Chairman Tim Saunders told shareholders at the annual meeting in Auckland that trading conditions continued to be difficult.
Ignoring the one-off restructuring costs, Mr Saunders said the first half result was likely to be an improvement on the last six months of the 2005 financial year, but significantly down on the result achieved in the first half of 2005.
In the first six months of 2005, Feltex reported a net profit of $12.2 million but the second half collapsed to a profit of just $807,000.
"For the 2006 financial year, the trading conditions for the first four months continue to be difficult, particularly in Australia," he said.
"On present indications, these conditions will continue for the remainder of the year," Mr Saunders said.
He said "we will begin to see the benefits of the changes we have made coming through in the second half of this financial year."
Mr Saunders gave a long and detailed explanation of what went wrong this year and the pricing of last year's IPO was arrived at where shares were sold at $1.70 compared with 50c at present.
Mr Saunders said the continued strength of the NZ dollar, currently at around 95 cents against the Australian dollar, was adversely affecting profitability.
He noted competitors such as Cavalier Carpets, which has most of its sales in New Zealand, and Victoria Carpets - which has most of its sales in Australia - had also reported significant decreases in profit and now assessed market conditions as poor.
"Given these conditions, and the continuing restructuring, it is too early to provide an outlook statement for the full year."

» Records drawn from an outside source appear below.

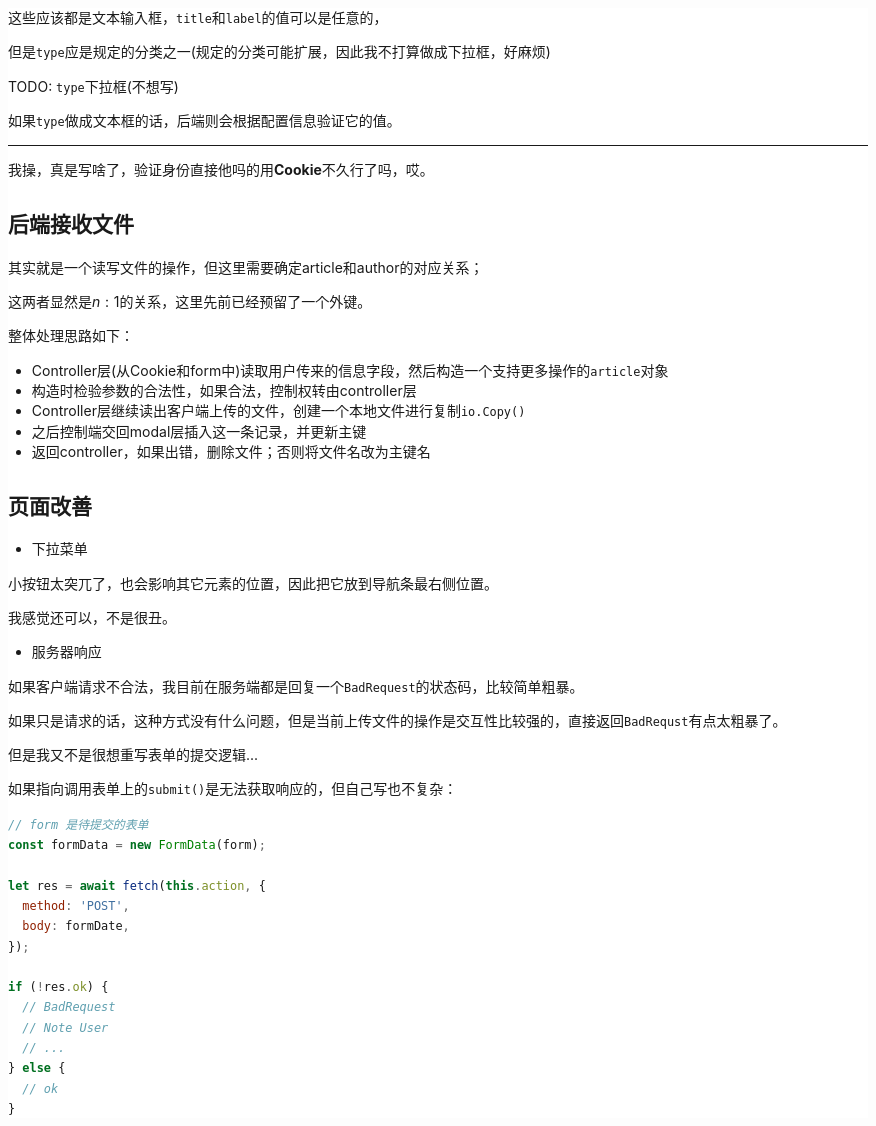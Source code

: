 这些应该都是文本输入框，`title`和`label`的值可以是任意的，

但是`type`应是规定的分类之一(规定的分类可能扩展，因此我不打算做成下拉框，好麻烦)

TODO: `type`下拉框(不想写)

如果`type`做成文本框的话，后端则会根据配置信息验证它的值。

*** 

我操，真是写啥了，验证身份直接他吗的用**Cookie**不久行了吗，哎。



## 后端接收文件

其实就是一个读写文件的操作，但这里需要确定article和author的对应关系；

这两者显然是$n:1$的关系，这里先前已经预留了一个外键。

整体处理思路如下：

* Controller层(从Cookie和form中)读取用户传来的信息字段，然后构造一个支持更多操作的`article`对象
* 构造时检验参数的合法性，如果合法，控制权转由controller层
* Controller层继续读出客户端上传的文件，创建一个本地文件进行复制`io.Copy()`
* 之后控制端交回modal层插入这一条记录，并更新主键
* 返回controller，如果出错，删除文件；否则将文件名改为主键名

## 页面改善

* 下拉菜单

小按钮太突兀了，也会影响其它元素的位置，因此把它放到导航条最右侧位置。

我感觉还可以，不是很丑。

* 服务器响应

如果客户端请求不合法，我目前在服务端都是回复一个`BadRequest`的状态码，比较简单粗暴。

如果只是请求的话，这种方式没有什么问题，但是当前上传文件的操作是交互性比较强的，直接返回`BadRequst`有点太粗暴了。

但是我又不是很想重写表单的提交逻辑...

如果指向调用表单上的`submit()`是无法获取响应的，但自己写也不复杂：

```javascript
// form 是待提交的表单
const formData = new FormData(form);

let res = await fetch(this.action, {
  method: 'POST',
  body: formDate,
});

if (!res.ok) {
  // BadRequest 
  // Note User
  // ...
} else {
  // ok
}
```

He said the decision to suspend dividends would be reviewed in the 2007 year.
Mr Saunders said Feltex continued to have "a good relationship" with its bankers, ANZ National.
"We are working closely as we consider our various options. The bank has supported us and is cooperating to enable us to meet the one-off costs required to restructure the company."

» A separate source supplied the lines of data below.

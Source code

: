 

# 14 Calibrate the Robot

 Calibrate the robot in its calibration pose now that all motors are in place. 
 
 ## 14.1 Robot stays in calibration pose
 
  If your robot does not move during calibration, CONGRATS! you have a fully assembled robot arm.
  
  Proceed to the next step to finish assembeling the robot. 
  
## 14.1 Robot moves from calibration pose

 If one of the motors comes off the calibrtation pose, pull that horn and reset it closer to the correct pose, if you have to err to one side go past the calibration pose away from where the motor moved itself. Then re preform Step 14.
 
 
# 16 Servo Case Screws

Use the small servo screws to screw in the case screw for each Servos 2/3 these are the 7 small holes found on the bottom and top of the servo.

New chief executive Peter Thomas, replacement for Sam Magill who was attempting to stay on the board as a director against company wishes, said the company's strategic review of total operations was in the final stages.
He promised there would be no plant closures of the magnitude of the shutdown of the Braybrook Yarn plant in Melbourne, whose operations were transferred to New Zealand.
"While there will be further changes at Feltex to improve our performance, we are not planning any changes of the magnitude of the closure of Braybrook."